- Bible
- Isaiah
- Chapter 24
- Verse 6
“Therefore hath the curse devoured the earth, and they that dwell therein are desolate: therefore the inhabitants of the earth are burned, and few men left.”
My Notes
What Does Isaiah 24:6 Mean?
Isaiah describes a global judgment: the curse has devoured the earth, its inhabitants are desolate and burned, and only a few people remain. This isn't local judgment against one nation—it's universal. The entire earth bears the weight of accumulated sin, and the consequences are comprehensive.
The word "curse" (alah) refers to the covenantal curse—the consequences promised for disobedience to God's moral order. The curse "devours" the earth, consuming it the way fire consumes fuel. The language suggests that sin doesn't just damage the earth—it feeds on it. Each act of rebellion adds fuel to the curse until the earth itself is consumed.
"Few men left" is one of the most chilling phrases in prophetic literature. Not none—few. A remnant survives, but the devastating reduction from "all the inhabitants" to "few" communicates near-total destruction. The judgment is so comprehensive that survival itself becomes remarkable.
Reflection Questions
- 1.Does the world you live in feel like it's being 'devoured' by accumulated consequences? Where do you see the curse at work?
- 2.How do you process global-scale crises—climate, conflict, injustice—through a biblical lens of judgment and hope?
- 3.The 'few men left' is both devastating and hopeful. What does it mean to be part of a remnant that God preserves?

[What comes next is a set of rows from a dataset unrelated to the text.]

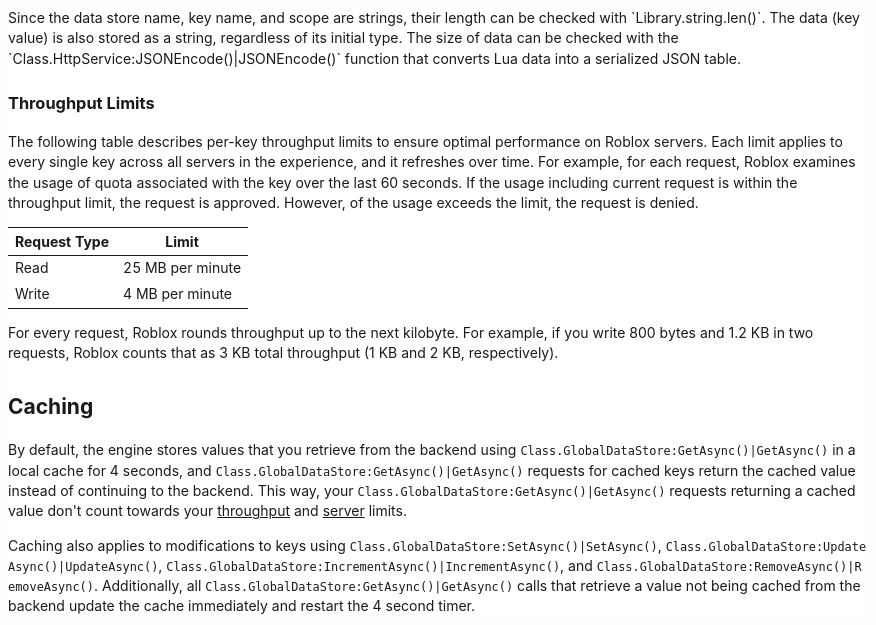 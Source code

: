 <Alert severity="info">
  Since the data store name, key name, and scope are strings, their length can be checked with `Library.string.len()`. The data (key value) is also stored as a string, regardless of its initial type. The size of data can be checked with the `Class.HttpService:JSONEncode()|JSONEncode()` function that converts Lua data into a serialized JSON table.
</Alert>

### Throughput Limits

The following table describes per-key throughput limits to ensure optimal
performance on Roblox servers. Each limit applies to every single key across all servers in the experience, and it refreshes over time. For example, for each request, Roblox examines the usage of quota associated with the key over the last 60 seconds. If the usage including current request is within the throughput limit, the request is approved. However, of the usage exceeds the limit, the request is denied.

<table>
<thead>
  <tr>
    <th>Request Type</th>
    <th>Limit</th>
  </tr>
</thead>
<tbody>
  <tr>
    <td>Read</td>
    <td>25 MB per minute</td>
  </tr>
  <tr>
    <td>Write</td>
    <td>4 MB per minute</td>
  </tr>
</tbody>
</table>

<Alert severity="info">
  For every request, Roblox rounds throughput up to the next kilobyte. For example,
  if you write 800 bytes and 1.2 KB in two requests, Roblox counts that as 3 KB total
  throughput (1 KB and 2 KB, respectively).
</Alert>

## Caching

By default, the engine stores values that you retrieve from the backend using `Class.GlobalDataStore:GetAsync()|GetAsync()` in a local cache for 4 seconds, and `Class.GlobalDataStore:GetAsync()|GetAsync()` requests for cached keys return the cached value instead of continuing to the backend. This way, your `Class.GlobalDataStore:GetAsync()|GetAsync()` requests returning a cached value don't count towards your [throughput](#throughput-limits) and [server](#server-limits) limits.

Caching also applies to modifications to keys using `Class.GlobalDataStore:SetAsync()|SetAsync()`, `Class.GlobalDataStore:UpdateAsync()|UpdateAsync()`, `Class.GlobalDataStore:IncrementAsync()|IncrementAsync()`, and `Class.GlobalDataStore:RemoveAsync()|RemoveAsync()`. Additionally, all `Class.GlobalDataStore:GetAsync()|GetAsync()` calls that retrieve a value not being cached from the backend update the cache immediately and restart the 4 second timer.
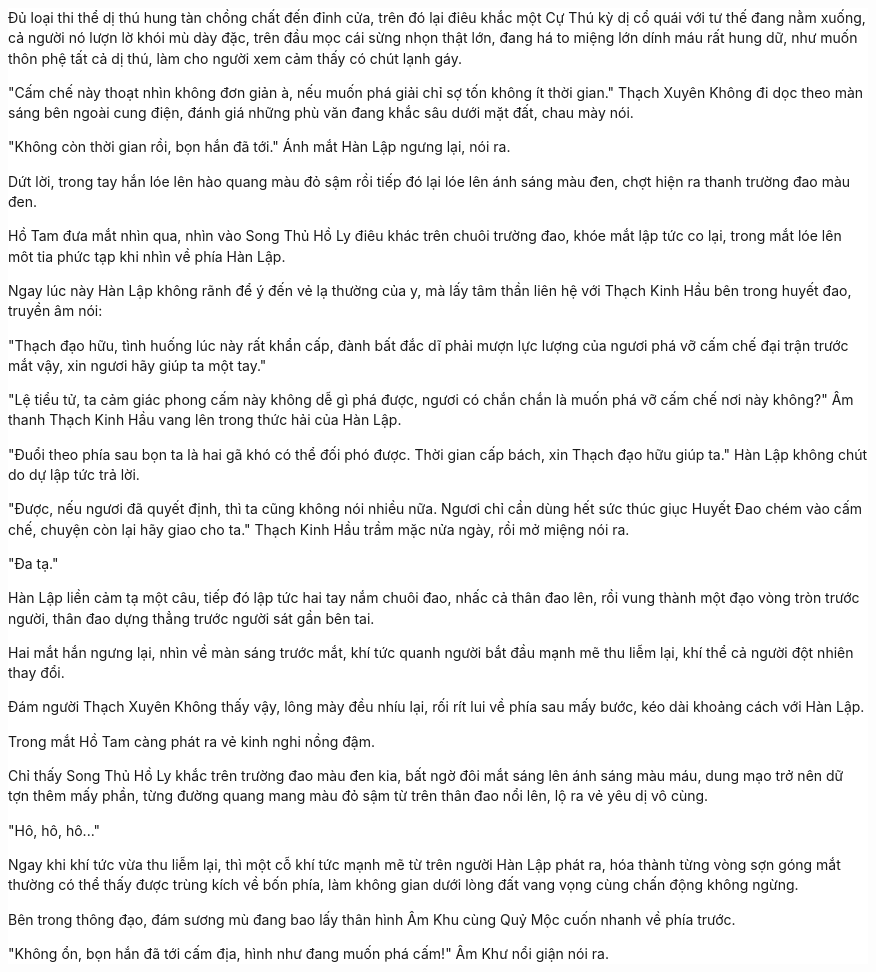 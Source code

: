 Đủ loại thi thể dị thú hung tàn chồng chất đến đỉnh cửa, trên đó lại điêu khắc một Cự Thú kỳ dị cổ quái với tư thế đang nằm xuống, cả người nó lượn lờ khói mù dày đặc, trên đầu mọc cái sừng nhọn thật lớn, đang há to miệng lớn dính máu rất hung dữ, như muốn thôn phệ tất cả dị thú, làm cho người xem cảm thấy có chút lạnh gáy.

"Cấm chế này thoạt nhìn không đơn giản à, nếu muốn phá giải chỉ sợ tốn không ít thời gian." Thạch Xuyên Không đi dọc theo màn sáng bên ngoài cung điện, đánh giá những phù văn đang khắc sâu dưới mặt đất, chau mày nói.

"Không còn thời gian rồi, bọn hắn đã tới." Ánh mắt Hàn Lập ngưng lại, nói ra.

Dứt lời, trong tay hắn lóe lên hào quang màu đỏ sậm rồi tiếp đó lại lóe lên ánh sáng màu đen, chợt hiện ra thanh trường đao màu đen.

Hồ Tam đưa mắt nhìn qua, nhìn vào Song Thủ Hồ Ly điêu khác trên chuôi trường đao, khóe mắt lập tức co lại, trong mắt lóe lên môt tia phức tạp khi nhìn về phía Hàn Lập.

Ngay lúc này Hàn Lập không rãnh để ý đến vẻ lạ thường của y, mà lấy tâm thần liên hệ với Thạch Kinh Hầu bên trong huyết đao, truyền âm nói:

"Thạch đạo hữu, tình huống lúc này rất khẩn cấp, đành bất đắc dĩ phải mượn lực lượng của ngươi phá vỡ cấm chế đại trận trước mắt vậy, xin ngươi hãy giúp ta một tay."

"Lệ tiểu tử, ta cảm giác phong cấm này không dễ gì phá được, ngươi có chắn chắn là muốn phá vỡ cấm chế nơi này không?" Âm thanh Thạch Kinh Hầu vang lên trong thức hải của Hàn Lập.

"Đuổi theo phía sau bọn ta là hai gã khó có thể đối phó được. Thời gian cấp bách, xin Thạch đạo hữu giúp ta." Hàn Lập không chút do dự lập tức trả lời.

"Được, nếu ngươi đã quyết định, thì ta cũng không nói nhiều nữa. Ngươi chỉ cần dùng hết sức thúc giục Huyết Đao chém vào cấm chế, chuyện còn lại hãy giao cho ta." Thạch Kinh Hầu trầm mặc nửa ngày, rồi mở miệng nói ra.

"Đa tạ."

Hàn Lập liền cảm tạ một câu, tiếp đó lập tức hai tay nắm chuôi đao, nhấc cả thân đao lên, rồi vung thành một đạo vòng tròn trước người, thân đao dựng thẳng trước người sát gần bên tai.

Hai mắt hắn ngưng lại, nhìn về màn sáng trước mắt, khí tức quanh người bắt đầu mạnh mẽ thu liễm lại, khí thể cả người đột nhiên thay đổi.

Đám người Thạch Xuyên Không thấy vậy, lông mày đều nhíu lại, rối rít lui về phía sau mấy bước, kéo dài khoảng cách với Hàn Lập.

Trong mắt Hồ Tam càng phát ra vẻ kinh nghi nồng đậm.

Chỉ thấy Song Thủ Hồ Ly khắc trên trường đao màu đen kia, bất ngờ đôi mắt sáng lên ánh sáng màu máu, dung mạo trở nên dữ tợn thêm mấy phần, từng đường quang mang màu đỏ sậm từ trên thân đao nổi lên, lộ ra vẻ yêu dị vô cùng.

"Hô, hô, hô..."

Ngay khi khí tức vừa thu liễm lại, thì một cỗ khí tức mạnh mẽ từ trên người Hàn Lập phát ra, hóa thành từng vòng sợn góng mắt thường có thể thấy được trùng kích về bốn phía, làm không gian dưới lòng đất vang vọng cùng chấn động không ngừng.

Bên trong thông đạo, đám sương mù đang bao lấy thân hình Âm Khu cùng Quỷ Mộc cuốn nhanh về phía trước.

"Không ổn, bọn hắn đã tới cấm địa, hình như đang muốn phá cấm!" Âm Khư nổi giận nói ra.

- 4.If the earth is groaning under the weight of human sin, what is your responsibility—as one of the 'few'—in how you live?
Devotional
The curse has devoured the earth. The inhabitants are desolate. Few are left. Isaiah paints a picture of near-total devastation—not of one city or nation, but of the entire world. The accumulated weight of human sin has consumed the planet.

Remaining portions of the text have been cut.